Pharmacy Practice, Clinical Pharmacy Department, Faculty of Pharmacy, Egyptian Russian University, Badr City, Cairo, Egypt.
Eur Rev Med Pharmacol Sci. 2022 Apr;26(7):2373-2387. doi: 10.26355/eurrev_202204_28467.
Drug-related problems (DRPs) could affect patient care and lead to deleterious manifestations, therefore, this investigation aimed to review the recently published studies concerning DRPs to improve their availability to clinical pharmacists, hoping that this information will be supportive and relevant to their practice settings. MATERIALS AND METHODS: A search of Elsevier, Sage, Springer/Nature, and Wiley online libraries on Egyptian Knowledge Bank (EKB) was limited to the cumulative period from 1/1/2015 to 20/10/2020. The abstracts of 156 articles were critically reviewed and 50 articles were included based on relevance while excluding books. The selected articles reported DRPs and different strategies to reduce them. Moreover, drug-drug interactions (DDIs) in various patient populations were confirmed by many articles. Additionally, potential drug-drug interactions (pDDIs) predisposing factors were reported by others. RESULTS: 24 articles (48%) illustrated DDIs, 5 articles (10%) demonstrated ADRs, 4 articles (8%) showed medication errors (MEs), and 25 articles (50%) revealed efforts to reduce DRPs. The psychiatric population is at the utmost risk of pDDIs. Polypharmacy was the furthest recurrently reported risk factor related to DDIs. Adverse drug events (ADEs) increased healthcare costs. Different strategies to avoid DRPs were published through the stated period. CONCLUSIONS: Our findings can be supportive to healthcare professionals in enhancing their patients' quality of care by reducing the exposure to ADEs.

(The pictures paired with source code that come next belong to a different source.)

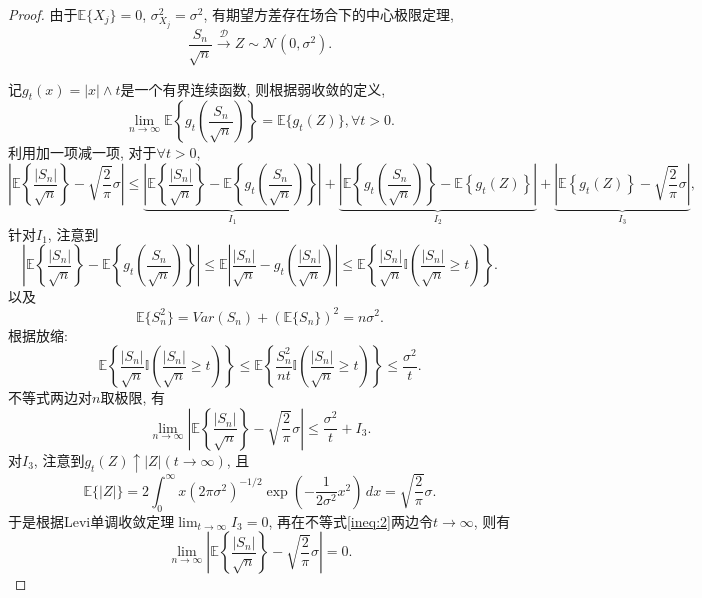 \documentclass[UTF8, a4paper]{article}
\begin{document}
\begin{proof}



由于\(\mathbb{E}\{X_j\} = 0\), \(\sigma_{X_j}^2 = \sigma^2\), 有期望方差存在场合下的中心极限定理, 
$$
\frac{S_n}{ \sqrt{n}} \xrightarrow{\mathcal{D}} Z \sim \mathcal{N}(0, \sigma^2).
$$

记\(g_t(x) = |x|\land t\)是一个有界连续函数, 则根据弱收敛的定义, 
$$
\lim_{n\to\infty} \mathbb{E}\left\{g_t\left(\frac{S_n}{ \sqrt{n}}\right)\right\} = \mathbb{E}\{g_t(Z)\}, \forall t > 0.
$$
利用加一项减一项, 对于\(\forall t > 0\),
$$
\left|\mathbb{E}\left\{\frac{|S_n|}{ \sqrt{n}}\right\} - \sqrt{\frac{2}{\pi}} \sigma\right| \leq \underset{ I_1}{\underbrace{\left|\mathbb{E}\left\{\frac{|S_n|}{ \sqrt{n}}\right\} - \mathbb{E}\left\{g_t\left(\frac{S_n}{ \sqrt{n}}\right)\right\}\right|}} + \underset{I_2}{\underbrace{\left|\mathbb{E}\left\{g_t\left(\frac{S_n}{ \sqrt{n}}\right)\right\} - \mathbb{E}\left\{g_t\left(Z\right)\right\}\right|}} + \underset{I_3}{\underbrace{\left|\mathbb{E}\left\{g_t\left(Z\right)\right\} - \sqrt{\frac{2}{\pi}} \sigma\right|}},
$$
针对\(I_1\), 
注意到
$$
\left|\mathbb{E}\left\{\frac{|S_n|}{ \sqrt{n}}\right\} - \mathbb{E}\left\{g_t\left(\frac{S_n}{ \sqrt{n}}\right)\right\}\right| \leq \mathbb{E}\left|\frac{|S_n|}{\sqrt{n}} - g_t\left(\frac{|S_n|}{\sqrt{n}}\right)\right| \leq \mathbb{E}\left\{\frac{|S_n|}{\sqrt{n}} \mathbb{I}\left(\frac{|S_n|}{\sqrt{n}} \geq t\right)\right\}.
$$
以及 
$$
\mathbb{E}\{S_n^2\} = Var(S_n) + (\mathbb{E}\{S_n\})^2 = n\sigma^2.
$$
根据{\color{red}放缩}:
$$
\mathbb{E}\left\{\frac{|S_n|}{\sqrt{n}} \mathbb{I}\left(\frac{|S_n|}{\sqrt{n}} \geq t\right)\right\} \leq \mathbb{E}\left\{\frac{S_n^2}{nt} \mathbb{I}\left(\frac{|S_n|}{\sqrt{n}} \geq t\right)\right\} \leq \frac{\sigma^2}{t}.
$$
不等式两边对\(n\)取极限, 有 
\begin{equation}
    \lim_{n\to\infty}\left|\mathbb{E}\left\{\frac{|S_n|}{ \sqrt{n}}\right\} - \sqrt{\frac{2}{\pi}} \sigma\right|  \leq  \frac{\sigma^2}{t} + I_3. \label{ineq:2}
\end{equation}
对\(I_3\), 注意到\(g_t(Z) \uparrow |Z|(t\to \infty)\), 且 
$$
\mathbb{E}\{|Z|\} = 2 \int_{0}^{\infty} x (2\pi\sigma^2)^{-1/2} \exp\left(-\frac{1}{2\sigma^2} x^2\right)\, dx = \sqrt{\frac{2}{\pi}}\sigma.
$$
于是根据Levi单调收敛定理\(\lim_{t\to\infty} I_3 = 0\), 再在不等式\eqref{ineq:2}两边令\(t \to \infty\), 则有 
$$
\lim_{n\to\infty}\left|\mathbb{E}\left\{\frac{|S_n|}{ \sqrt{n}}\right\} - \sqrt{\frac{2}{\pi}} \sigma\right| = 0.
$$

\end{proof}
\end{document}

药物相关问题 (DRP) 可能会影响患者的治疗效果,并导致不良后果,因此,本研究旨在回顾最近发表的有关 DRP 的研究,以提高临床药师对其的了解,希望这些信息能够支持并适用于他们的工作环境。
在爱思唯尔、塞奇、施普林格/自然和威利在线图书馆以及埃及知识库 (EKB) 上进行了搜索,时间范围限于 2015 年 1 月 1 日至 2020 年 10 月 20 日。对 156 篇文章的摘要进行了批判性审查,并根据相关性选择了 50 篇文章,同时排除了书籍。所选文章报告了 DRP 以及减少 DRP 的不同策略。此外,许多文章证实了各种患者群体中的药物-药物相互作用 (DDI)。此外,其他人报告了潜在的药物-药物相互作用 (pDDI) 的诱发因素。
24 篇文章 (48%) 说明了 DDI,5 篇文章 (10%) 说明了不良反应 (ADR),4 篇文章 (8%) 表明了用药错误 (ME),25 篇文章 (50%) 表明了减少 DRP 的努力。精神科患者最容易发生 pDDI。药物合用是最常报道的与 DDI 相关的风险因素。药物不良事件 (ADE) 增加了医疗保健成本。在研究期间,发表了不同的策略来避免 DRP。
我们的研究结果可以支持医疗保健专业人员通过减少 ADE 的发生来提高患者的护理质量。